An introduction to QuickCheck by example: Number theory and Okasaki's red-black trees

[article index] [] [@mattmight] [rss]

Randomized testing exemplifies the 80/20 rule: it yields 80% of the benefit of formal verification for 20% of the effort.

(For a deep treatment of randomized testing, I highly encourage you to read my collegue John Regehr’s blog.)

Koen Claessen and John Hughes’s QuickCheck is a powerful randomized testing framework for Haskell, and it is an excellent argument in favor of using the language (among many other good arguments).

This post gently introduces QuickCheck to test number-theoretic conjectures, including the falsificaton of a conjecture about primes from antiquity that was once open for millenia.

This post then reconstructs, step by step, my use of QuickCheck to debug purely functional red-black trees.

Warning: Basic Haskell assumed

This post should be accessible to most functional programmers, but some knowledge of Haskell is assumed.

If you’re not familiar with Haskell, I recommend Real World Haskell:

Intro: QuickCheck with number theory

With QuickCheck, programmers can write specifications as Haskell code, and QuickCheck will attempt to falsify them by generating random inputs.

Consider a very simple property from number theory:

“For each integer \(n\), if \(n\) is even, then \(n+1\) is odd.”

Or, more formally:

\( \forall n . \mathit{even}(n) \to \mathit{odd}(n+1) \)

We can validate (not verify) this property using QuickCheck by asking it to generate random intgers and test the property.

After importing Test.QuickCheck, it’s a one-liner:

> quickCheck(\n -> even(n) ==> odd(n+1))
+++ OK, passed 100 tests.

Haskell inferred that the type of n is Int.

It then invoked the function on 100 random integers, ensuring that each invocation satisfied the test.

QuickCheck versus Mersenne conjecture of antiquity

The \(n\text{th}\) Mersenne number is given by the formula \(M_n = 2^n-1\).

The ancients were able to calculate Mersenne’s large enough to find that \(M_2\), \(M_3\), \(M_5\) and \(M_7\) were prime numbers.

Since 2, 3, 5 and 7 are primes, it seemed reasonable that for any prime \(p\), \(M_p\) must be prime:

\( \mathbf{Conjecture}: \forall n . \mathit{prime}(n) \to \mathit{prime}(2^n-1) \)

But, what does QuickCheck think of this?

First, we need to encode isPrime :: Integer -> Bool:

m `divides` n = n `mod` m == 0

isPrime :: Integer -> Bool
isPrime n | n <= 1 = False
isPrime 2 = True
isPrime n = not $ any (`divides` n) [2..n-1]

And, then we can ask QuickCheck:

> quickCheck(\n -> isPrime n ==> isPrime(2^n - 1))
*** Failed!
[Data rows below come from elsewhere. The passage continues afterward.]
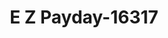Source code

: ---
f_zip-code: 32935
f_state-code: FL
title: E Z Payday-16317
f_phone: 321-757-0333
f_city-only: Melbourne
f_address: 1865 N Wickham Rd Melbourne
f_location-unique-id: '16317'
slug: e-z-payday-16317
updated-on: '2024-05-30T13:46:58.046Z'
created-on: '2024-05-30T13:36:59.803Z'
published-on: '2024-05-30T13:54:32.469Z'
f_city-state: cms/city/melbourne-fl.md
f_company: cms/company/e-z-payday.md
f_state: cms/state/florida.md
layout: '[payday-loan].html'
tags: payday-loan
---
Falsifiable (after 14 tests):                  

After 14 guesses and fractions of a second, QuickCheck found a counter-example to the ancient conjecture: 11.

It took humanity about two thousand years to do the same.

(For larger numbers, an efficient isPrime can be defined with methods from my post on primality testing.)

QuickCheck versus the Collatz conjecture

The Collatz conjecture is easy to state informally:

Given a natural number, if that number is even, divide it by two; otherwise, multiply it by 3 and add 1. The Collatz conjecture states that repeating this process eventually reaches 1.

Formally, we can define an indivdual step of Collatz as the function \(f\):

\( f(n) = n/2 \text{ if } n \text{ is even} \)

\( f(n) = 3n+1 \text{ if } n \text{ is odd} \)

Let the proposition \(\mathit{Collatz}(n)\) be true if and only if the Collatz conjecture is true for \(n\). Clearly, \(\mathit{Collatz}(1)\) is true.

By definition, it must be that: \( \mathit{Collatz}(n) \iff \mathit{Collatz}(f(n)) \)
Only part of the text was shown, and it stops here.